§ To do: Quote every line below exactly as it reads.

++++ Supplied entries

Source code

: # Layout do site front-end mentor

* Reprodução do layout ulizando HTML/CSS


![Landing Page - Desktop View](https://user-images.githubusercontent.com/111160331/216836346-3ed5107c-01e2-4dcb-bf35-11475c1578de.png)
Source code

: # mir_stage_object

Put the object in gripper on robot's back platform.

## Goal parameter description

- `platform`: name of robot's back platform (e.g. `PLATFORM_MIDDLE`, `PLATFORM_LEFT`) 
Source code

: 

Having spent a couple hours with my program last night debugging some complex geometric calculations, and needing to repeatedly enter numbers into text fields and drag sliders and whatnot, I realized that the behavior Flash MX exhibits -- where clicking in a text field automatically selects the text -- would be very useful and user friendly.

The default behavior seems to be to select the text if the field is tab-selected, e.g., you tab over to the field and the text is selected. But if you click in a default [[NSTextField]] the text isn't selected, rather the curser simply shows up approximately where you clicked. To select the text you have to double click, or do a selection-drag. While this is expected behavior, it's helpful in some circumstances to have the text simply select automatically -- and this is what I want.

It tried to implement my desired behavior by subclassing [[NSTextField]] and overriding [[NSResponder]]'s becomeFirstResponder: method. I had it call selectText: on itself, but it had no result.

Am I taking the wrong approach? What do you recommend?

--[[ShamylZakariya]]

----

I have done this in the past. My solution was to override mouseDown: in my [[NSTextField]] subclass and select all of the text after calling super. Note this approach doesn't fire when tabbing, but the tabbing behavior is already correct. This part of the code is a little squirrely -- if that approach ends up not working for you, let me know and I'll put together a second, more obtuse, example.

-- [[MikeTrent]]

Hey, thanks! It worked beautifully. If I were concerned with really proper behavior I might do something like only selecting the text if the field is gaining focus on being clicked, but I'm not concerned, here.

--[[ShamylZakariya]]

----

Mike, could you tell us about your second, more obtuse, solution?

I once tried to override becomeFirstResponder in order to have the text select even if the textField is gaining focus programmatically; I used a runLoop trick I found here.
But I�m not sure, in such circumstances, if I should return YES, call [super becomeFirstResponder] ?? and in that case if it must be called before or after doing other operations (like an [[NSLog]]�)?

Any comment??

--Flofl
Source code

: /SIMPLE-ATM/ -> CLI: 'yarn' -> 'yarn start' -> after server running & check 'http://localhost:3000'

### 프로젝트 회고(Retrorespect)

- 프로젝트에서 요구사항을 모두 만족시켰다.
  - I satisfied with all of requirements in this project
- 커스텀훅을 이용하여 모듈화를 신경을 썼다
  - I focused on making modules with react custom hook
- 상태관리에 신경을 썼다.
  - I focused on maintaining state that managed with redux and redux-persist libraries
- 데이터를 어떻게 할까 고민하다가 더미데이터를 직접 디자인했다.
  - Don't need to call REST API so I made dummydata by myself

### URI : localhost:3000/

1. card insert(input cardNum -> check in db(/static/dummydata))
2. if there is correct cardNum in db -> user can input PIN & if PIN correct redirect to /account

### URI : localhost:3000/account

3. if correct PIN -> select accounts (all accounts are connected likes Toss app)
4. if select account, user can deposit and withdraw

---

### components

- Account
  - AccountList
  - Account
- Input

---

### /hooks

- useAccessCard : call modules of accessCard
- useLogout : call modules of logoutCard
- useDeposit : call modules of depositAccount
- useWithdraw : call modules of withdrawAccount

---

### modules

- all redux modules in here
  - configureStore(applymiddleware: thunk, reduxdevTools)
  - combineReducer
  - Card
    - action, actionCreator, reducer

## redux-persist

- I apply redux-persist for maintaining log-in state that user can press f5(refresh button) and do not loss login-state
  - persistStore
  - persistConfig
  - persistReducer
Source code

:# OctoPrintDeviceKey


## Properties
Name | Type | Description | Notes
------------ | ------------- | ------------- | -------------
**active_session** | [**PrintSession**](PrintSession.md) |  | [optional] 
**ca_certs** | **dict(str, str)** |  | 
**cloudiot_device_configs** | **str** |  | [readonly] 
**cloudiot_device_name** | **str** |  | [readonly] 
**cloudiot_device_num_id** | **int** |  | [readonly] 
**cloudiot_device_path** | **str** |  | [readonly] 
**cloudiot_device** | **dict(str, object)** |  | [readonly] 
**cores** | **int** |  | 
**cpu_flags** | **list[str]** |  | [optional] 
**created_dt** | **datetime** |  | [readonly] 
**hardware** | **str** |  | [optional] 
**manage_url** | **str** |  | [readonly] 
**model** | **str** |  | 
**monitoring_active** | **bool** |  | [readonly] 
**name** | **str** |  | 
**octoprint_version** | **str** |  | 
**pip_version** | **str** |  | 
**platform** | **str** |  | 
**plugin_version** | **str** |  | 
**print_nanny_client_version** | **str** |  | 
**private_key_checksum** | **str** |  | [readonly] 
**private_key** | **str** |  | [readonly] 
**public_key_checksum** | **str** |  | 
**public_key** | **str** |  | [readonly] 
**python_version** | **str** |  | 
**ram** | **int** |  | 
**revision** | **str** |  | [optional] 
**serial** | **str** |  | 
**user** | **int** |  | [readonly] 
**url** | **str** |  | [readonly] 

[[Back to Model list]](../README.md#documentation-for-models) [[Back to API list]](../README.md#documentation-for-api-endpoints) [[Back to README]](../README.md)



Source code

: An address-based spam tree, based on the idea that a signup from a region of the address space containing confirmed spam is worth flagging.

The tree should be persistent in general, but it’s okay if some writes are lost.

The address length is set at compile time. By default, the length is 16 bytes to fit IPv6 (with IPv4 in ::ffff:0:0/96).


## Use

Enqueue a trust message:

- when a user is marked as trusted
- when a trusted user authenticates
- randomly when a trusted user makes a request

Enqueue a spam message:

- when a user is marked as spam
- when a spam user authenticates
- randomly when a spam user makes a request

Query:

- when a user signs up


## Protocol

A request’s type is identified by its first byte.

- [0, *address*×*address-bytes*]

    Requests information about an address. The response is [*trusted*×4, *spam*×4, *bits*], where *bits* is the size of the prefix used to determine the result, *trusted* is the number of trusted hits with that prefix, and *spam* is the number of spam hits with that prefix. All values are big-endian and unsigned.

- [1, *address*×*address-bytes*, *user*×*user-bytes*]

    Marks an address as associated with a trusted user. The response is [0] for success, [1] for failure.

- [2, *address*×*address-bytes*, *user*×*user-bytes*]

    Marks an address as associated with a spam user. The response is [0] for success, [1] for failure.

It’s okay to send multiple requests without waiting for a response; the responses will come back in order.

++++++++

§ Task result:
Source code

: # Layout do site front-end mentor

* Reprodução do layout ulizando HTML/CSS


![Landing Page - Desktop View](https://user-images.githubusercontent.com/111160331/216836346-3ed5107c-01e2-4dcb-bf35-11475c1578de.png)
Source code

: # mir_stage_object

Put the object in gripper on robot's back platform.

## Goal parameter description

- `platform`: name of robot's back platform (e.g. `PLATFORM_MIDDLE`, `PLATFORM_LEFT`) 
Source code

: 

Having spent a couple hours with my program last night debugging some complex geometric calculations, and needing to repeatedly enter numbers into text fields and drag sliders and whatnot, I realized that the behavior Flash MX exhibits -- where clicking in a text field automatically selects the text -- would be very useful and user friendly.

The default behavior seems to be to select the text if the field is tab-selected, e.g., you tab over to the field and the text is selected. But if you click in a default [[NSTextField]] the text isn't selected, rather the curser simply shows up approximately where you clicked. To select the text you have to double click, or do a selection-drag. While this is expected behavior, it's helpful in some circumstances to have the text simply select automatically -- and this is what I want.

It tried to implement my desired behavior by subclassing [[NSTextField]] and overriding [[NSResponder]]'s becomeFirstResponder: method. I had it call selectText: on itself, but it had no result.

Am I taking the wrong approach? What do you recommend?

--[[ShamylZakariya]]

----

I have done this in the past. My solution was to override mouseDown: in my [[NSTextField]] subclass and select all of the text after calling super. Note this approach doesn't fire when tabbing, but the tabbing behavior is already correct. This part of the code is a little squirrely -- if that approach ends up not working for you, let me know and I'll put together a second, more obtuse, example.

-- [[MikeTrent]]

Hey, thanks! It worked beautifully. If I were concerned with really proper behavior I might do something like only selecting the text if the field is gaining focus on being clicked, but I'm not concerned, here.

--[[ShamylZakariya]]

----

Mike, could you tell us about your second, more obtuse, solution?

I once tried to override becomeFirstResponder in order to have the text select even if the textField is gaining focus programmatically; I used a runLoop trick I found here.
But I�m not sure, in such circumstances, if I should return YES, call [super becomeFirstResponder] ?? and in that case if it must be called before or after doing other operations (like an [[NSLog]]�)?

Any comment??

--Flofl
Source code

: /SIMPLE-ATM/ -> CLI: 'yarn' -> 'yarn start' -> after server running & check 'http://localhost:3000'

### 프로젝트 회고(Retrorespect)

- 프로젝트에서 요구사항을 모두 만족시켰다.
  - I satisfied with all of requirements in this project
- 커스텀훅을 이용하여 모듈화를 신경을 썼다
  - I focused on making modules with react custom hook
- 상태관리에 신경을 썼다.
  - I focused on maintaining state that managed with redux and redux-persist libraries
- 데이터를 어떻게 할까 고민하다가 더미데이터를 직접 디자인했다.
  - Don't need to call REST API so I made dummydata by myself

### URI : localhost:3000/

1. card insert(input cardNum -> check in db(/static/dummydata))
2. if there is correct cardNum in db -> user can input PIN & if PIN correct redirect to /account

### URI : localhost:3000/account

3. if correct PIN -> select accounts (all accounts are connected likes Toss app)
4. if select account, user can deposit and withdraw

---

### components

- Account
  - AccountList
  - Account
- Input

---

### /hooks

- useAccessCard : call modules of accessCard
- useLogout : call modules of logoutCard
- useDeposit : call modules of depositAccount
- useWithdraw : call modules of withdrawAccount

---

### modules

- all redux modules in here
  - configureStore(applymiddleware: thunk, reduxdevTools)
  - combineReducer
  - Card
    - action, actionCreator, reducer

## redux-persist

- I apply redux-persist for maintaining log-in state that user can press f5(refresh button) and do not loss login-state
  - persistStore
  - persistConfig
  - persistReducer
Source code

:# OctoPrintDeviceKey


## Properties
Name | Type | Description | Notes
------------ | ------------- | ------------- | -------------
**active_session** | [**PrintSession**](PrintSession.md) |  | [optional] 
**ca_certs** | **dict(str, str)** |  | 
**cloudiot_device_configs** | **str** |  | [readonly] 
**cloudiot_device_name** | **str** |  | [readonly] 
**cloudiot_device_num_id** | **int** |  | [readonly] 
**cloudiot_device_path** | **str** |  | [readonly] 
**cloudiot_device** | **dict(str, object)** |  | [readonly] 
**cores** | **int** |  | 
**cpu_flags** | **list[str]** |  | [optional] 
**created_dt** | **datetime** |  | [readonly] 
**hardware** | **str** |  | [optional] 
**manage_url** | **str** |  | [readonly] 
**model** | **str** |  | 
**monitoring_active** | **bool** |  | [readonly] 
**name** | **str** |  | 
**octoprint_version** | **str** |  | 
**pip_version** | **str** |  | 
**platform** | **str** |  | 
**plugin_version** | **str** |  | 
**print_nanny_client_version** | **str** |  | 
**private_key_checksum** | **str** |  | [readonly] 
**private_key** | **str** |  | [readonly] 
**public_key_checksum** | **str** |  | 
**public_key** | **str** |  | [readonly] 
**python_version** | **str** |  | 
**ram** | **int** |  | 
**revision** | **str** |  | [optional] 
**serial** | **str** |  | 
**user** | **int** |  | [readonly] 
**url** | **str** |  | [readonly] 

[[Back to Model list]](../README.md#documentation-for-models) [[Back to API list]](../README.md#documentation-for-api-endpoints) [[Back to README]](../README.md)



Source code

: An address-based spam tree, based on the idea that a signup from a region of the address space containing confirmed spam is worth flagging.

The tree should be persistent in general, but it’s okay if some writes are lost.

The address length is set at compile time. By default, the length is 16 bytes to fit IPv6 (with IPv4 in ::ffff:0:0/96).


## Use

Enqueue a trust message:

- when a user is marked as trusted
- when a trusted user authenticates
- randomly when a trusted user makes a request

Enqueue a spam message:

- when a user is marked as spam
- when a spam user authenticates
- randomly when a spam user makes a request

Query:

- when a user signs up


## Protocol

A request’s type is identified by its first byte.

- [0, *address*×*address-bytes*]

    Requests information about an address. The response is [*trusted*×4, *spam*×4, *bits*], where *bits* is the size of the prefix used to determine the result, *trusted* is the number of trusted hits with that prefix, and *spam* is the number of spam hits with that prefix. All values are big-endian and unsigned.

- [1, *address*×*address-bytes*, *user*×*user-bytes*]

    Marks an address as associated with a trusted user. The response is [0] for success, [1] for failure.

- [2, *address*×*address-bytes*, *user*×*user-bytes*]

    Marks an address as associated with a spam user. The response is [0] for success, [1] for failure.

It’s okay to send multiple requests without waiting for a response; the responses will come back in order.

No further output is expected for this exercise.